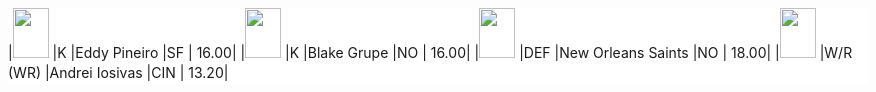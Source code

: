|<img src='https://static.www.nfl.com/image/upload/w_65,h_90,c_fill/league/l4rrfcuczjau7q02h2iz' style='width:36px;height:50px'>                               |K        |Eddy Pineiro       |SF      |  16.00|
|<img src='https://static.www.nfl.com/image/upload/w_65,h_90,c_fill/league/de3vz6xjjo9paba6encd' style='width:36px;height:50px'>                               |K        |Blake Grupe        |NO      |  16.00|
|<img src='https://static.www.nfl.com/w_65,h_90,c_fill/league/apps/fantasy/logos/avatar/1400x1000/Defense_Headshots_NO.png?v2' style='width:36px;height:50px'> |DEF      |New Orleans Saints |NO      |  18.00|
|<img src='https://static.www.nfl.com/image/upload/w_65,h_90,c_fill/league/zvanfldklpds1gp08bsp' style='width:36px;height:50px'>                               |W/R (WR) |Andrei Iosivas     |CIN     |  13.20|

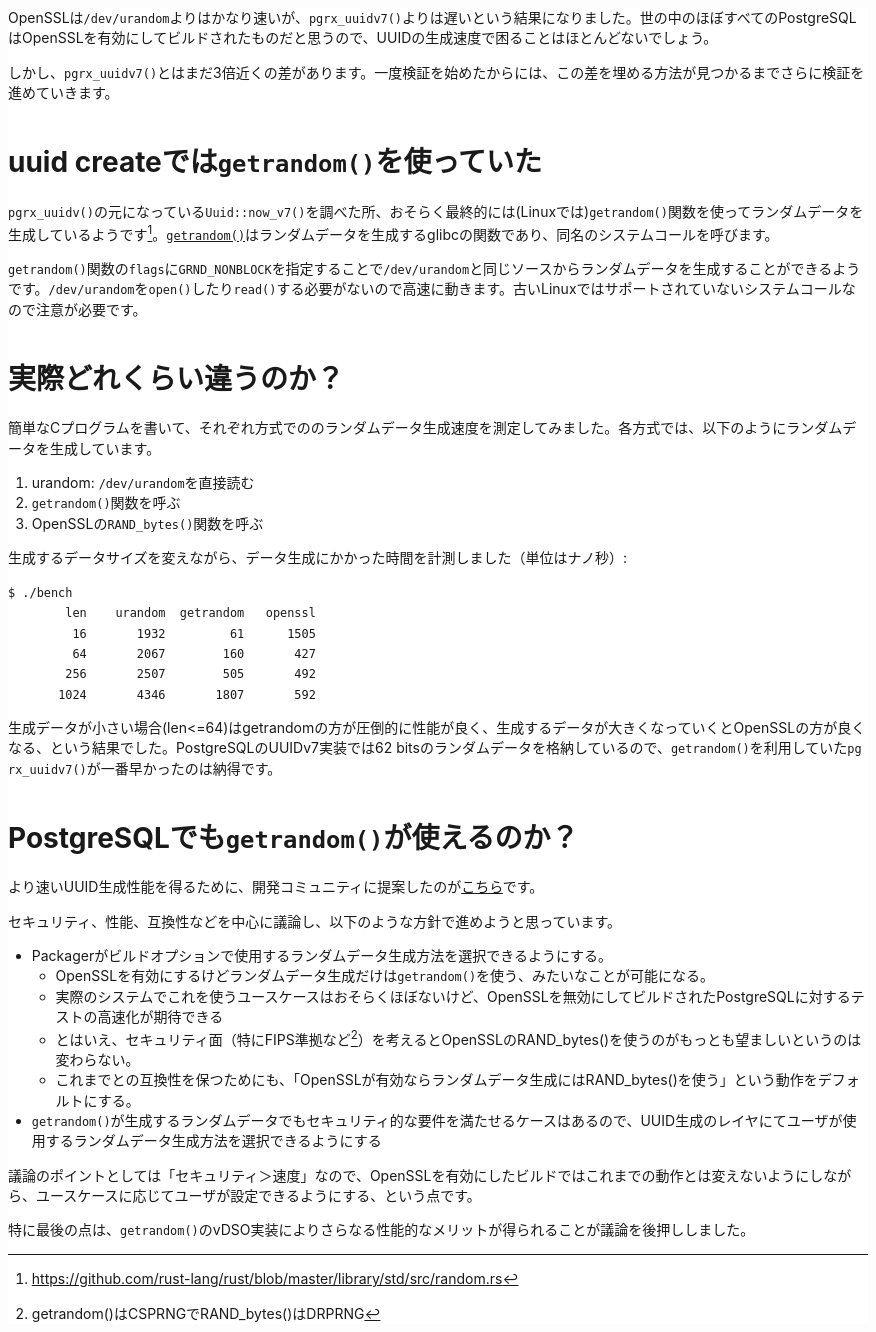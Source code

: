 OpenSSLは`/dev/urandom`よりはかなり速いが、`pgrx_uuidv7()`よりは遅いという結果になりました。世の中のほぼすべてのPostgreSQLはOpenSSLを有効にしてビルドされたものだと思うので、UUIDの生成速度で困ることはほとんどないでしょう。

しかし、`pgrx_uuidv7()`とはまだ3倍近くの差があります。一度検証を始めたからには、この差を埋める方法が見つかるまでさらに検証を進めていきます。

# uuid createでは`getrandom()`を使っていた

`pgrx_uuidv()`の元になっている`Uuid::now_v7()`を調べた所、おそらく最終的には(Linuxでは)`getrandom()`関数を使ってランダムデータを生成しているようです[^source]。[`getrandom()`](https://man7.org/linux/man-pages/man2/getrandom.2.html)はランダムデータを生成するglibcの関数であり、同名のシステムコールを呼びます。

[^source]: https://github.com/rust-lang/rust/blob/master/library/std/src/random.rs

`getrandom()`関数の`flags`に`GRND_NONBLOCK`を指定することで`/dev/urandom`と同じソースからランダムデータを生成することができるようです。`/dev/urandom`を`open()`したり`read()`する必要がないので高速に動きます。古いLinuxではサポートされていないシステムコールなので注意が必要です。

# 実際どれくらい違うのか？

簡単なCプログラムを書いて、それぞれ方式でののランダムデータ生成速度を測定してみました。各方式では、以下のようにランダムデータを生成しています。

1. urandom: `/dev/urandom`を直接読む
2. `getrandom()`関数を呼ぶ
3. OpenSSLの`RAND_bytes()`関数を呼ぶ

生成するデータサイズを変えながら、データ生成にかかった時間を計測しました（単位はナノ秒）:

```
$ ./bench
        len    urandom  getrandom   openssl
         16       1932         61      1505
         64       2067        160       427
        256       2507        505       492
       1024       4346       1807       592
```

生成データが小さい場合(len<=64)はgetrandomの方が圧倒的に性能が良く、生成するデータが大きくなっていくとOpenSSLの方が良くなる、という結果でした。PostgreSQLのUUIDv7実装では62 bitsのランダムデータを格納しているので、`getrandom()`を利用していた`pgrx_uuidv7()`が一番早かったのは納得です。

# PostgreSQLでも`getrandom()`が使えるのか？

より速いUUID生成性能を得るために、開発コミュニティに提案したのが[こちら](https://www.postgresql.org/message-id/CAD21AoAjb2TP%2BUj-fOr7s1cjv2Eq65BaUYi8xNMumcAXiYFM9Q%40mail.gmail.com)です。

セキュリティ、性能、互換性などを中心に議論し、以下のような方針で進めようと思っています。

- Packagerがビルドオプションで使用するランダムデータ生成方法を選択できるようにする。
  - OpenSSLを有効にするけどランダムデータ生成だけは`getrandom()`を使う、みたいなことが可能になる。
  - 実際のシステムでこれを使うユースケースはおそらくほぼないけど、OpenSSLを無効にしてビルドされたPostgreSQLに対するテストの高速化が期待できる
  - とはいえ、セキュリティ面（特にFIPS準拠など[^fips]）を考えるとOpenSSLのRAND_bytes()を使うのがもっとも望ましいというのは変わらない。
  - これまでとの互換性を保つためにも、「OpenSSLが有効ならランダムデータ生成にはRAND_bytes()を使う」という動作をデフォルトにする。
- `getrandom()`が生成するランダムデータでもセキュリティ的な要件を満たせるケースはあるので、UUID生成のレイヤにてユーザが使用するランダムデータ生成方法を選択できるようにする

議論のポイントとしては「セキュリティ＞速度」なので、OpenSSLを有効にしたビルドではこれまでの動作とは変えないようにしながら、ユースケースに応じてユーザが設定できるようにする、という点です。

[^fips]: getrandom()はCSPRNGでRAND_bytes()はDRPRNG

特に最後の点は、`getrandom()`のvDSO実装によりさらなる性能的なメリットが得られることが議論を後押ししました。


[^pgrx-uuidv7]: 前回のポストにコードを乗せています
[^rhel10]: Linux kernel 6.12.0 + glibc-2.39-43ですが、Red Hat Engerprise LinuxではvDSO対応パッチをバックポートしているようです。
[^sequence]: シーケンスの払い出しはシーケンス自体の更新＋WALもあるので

————————

*Work order:* After locating the line above that contains "- これまでとの互換性を保つ", write out that line and every later one exactly, through the last line of the material, and nothing else.

*Response below:*
  - これまでとの互換性を保つためにも、「OpenSSLが有効ならランダムデータ生成にはRAND_bytes()を使う」という動作をデフォルトにする。
- `getrandom()`が生成するランダムデータでもセキュリティ的な要件を満たせるケースはあるので、UUID生成のレイヤにてユーザが使用するランダムデータ生成方法を選択できるようにする

議論のポイントとしては「セキュリティ＞速度」なので、OpenSSLを有効にしたビルドではこれまでの動作とは変えないようにしながら、ユースケースに応じてユーザが設定できるようにする、という点です。

[^fips]: getrandom()はCSPRNGでRAND_bytes()はDRPRNG

特に最後の点は、`getrandom()`のvDSO実装によりさらなる性能的なメリットが得られることが議論を後押ししました。


[^pgrx-uuidv7]: 前回のポストにコードを乗せています
[^rhel10]: Linux kernel 6.12.0 + glibc-2.39-43ですが、Red Hat Engerprise LinuxではvDSO対応パッチをバックポートしているようです。
[^sequence]: シーケンスの払い出しはシーケンス自体の更新＋WALもあるので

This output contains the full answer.